Investigating the possibilities for 'smart' products that could live alongside us, sharing in the minutiae our everyday life.

The Socio-Digital Systems Group at Microsoft Research Cambridge focuses on understanding how human values interact with the contemporary technological landscape. Moving beyond questions of productivity and efficiency, their research asks how we can build products and technologies to help us be more expressive, creative and reflective in our daily lives, particularly in the context of the home.


Working within this remit, our project 'Domestic Gubbins' explored the niche for consumer products at the intersection of the physical, the virtual, and the domestic  a space previously inhabited by 'smart' fridges and robotic lawn mowers.

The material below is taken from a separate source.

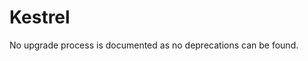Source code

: <!-- NOTE: THIS FILE IS AUTOGENERATED. DO NOT EDIT BY HAND. -->
<!-- see templates/registry/markdown/attribute_namespace.md.j2 -->

# Kestrel

No upgrade process is documented as no deprecations can be found.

Through inventive design research and prototyping methods, we created new concepts for 'smart' or 'intelligent' products that might live alongside us, sharing our homes.

The Gubbins are four fictional objects, designed as provocations. They were the subjects for a series of video probes; social objects to prompt conversations with people about their ideas of smartness and intelligence.

370 Sketch of what the Gubbins might look like

371 Dummy gubbins from mdf

A mundane object, sitting on your shelf, expresses its opinion on the weather. The object by your plant sings a soft reminder. The item in your pocket whispers to you, feeding gossip about your fellow train passengers.

These were some characteristics of the Domestic Gubbins, a set of tiny pseudo-robots that share your home, each performing a single task with an unusual level of intelligence and sophistication. At times, they demonstrate a near-uncanny level of autonomy; expressing emotions, opinions and boredom.

1. Mimi: Gubbin Mimi has a big head and a great memory. She is curious and likes to gossip. She takes pictures of mundane activities, giving her own comments and interpretations.

372 Scenario of Gubbin Mimi, place on a window sill, getting bored.
374 Scenario of Gubbin Mimi lighting up, and responding to a TV series.

375 Gubbin Mimi has an uncanny ability to participate in conversations.

2. Bee: Gubbin Bee is a split personality. He uses his two parts to measure sound, temperature, and other characteristics of his environment. When his two parts are reunited, Bee interprets these measurements in his own way.

376 Bee placed in two corners of a room.

377 Bee measures sound, and comments on the silence in the home.

3. Snip: Gubbin Snip can be carried while commuting. He has the ability to look around, sniff radio wave emissions from the environment, and attribute them to strangers in the vicinity. 

378 Gubbin Snip lights up as he senses 'familiar' bluetooth activity in the vicinity.

379 Snip recognises the repeated presence of a mobile device called 'Man Mambo' and questions the owner.

4. Pobel: Gubbin Pobel is normally quiet and patient. But when a plant near him is dying, Pobel plays music, reminding us to take care and bring it back to life.


380 Pobel whispers songs into the dying plant's ears while the owners forget about it.

We brought the gubbins to life through narrative scenarios and video prototyping. 

These lightweight design methods saved our client time and money, but – more importantly – they allowed us to enter into dialogue with real families, who found it easier to engage with our films and stories.

From these conversations, we were able to build further on the users' expectations of their everyday interactions with such devices; findings that fed back into a more detailed round of product development.

The processes underpinning 'Domestic Gubbins' capitalised on our research, prototyping and storytelling skills. The project was exhibited in the online exhibition, Design and the Elastic Mind, at New York's Museum of Modern Art, and laid some of the foundations we needed to continue designing for 'smartness', robots, and networked devices.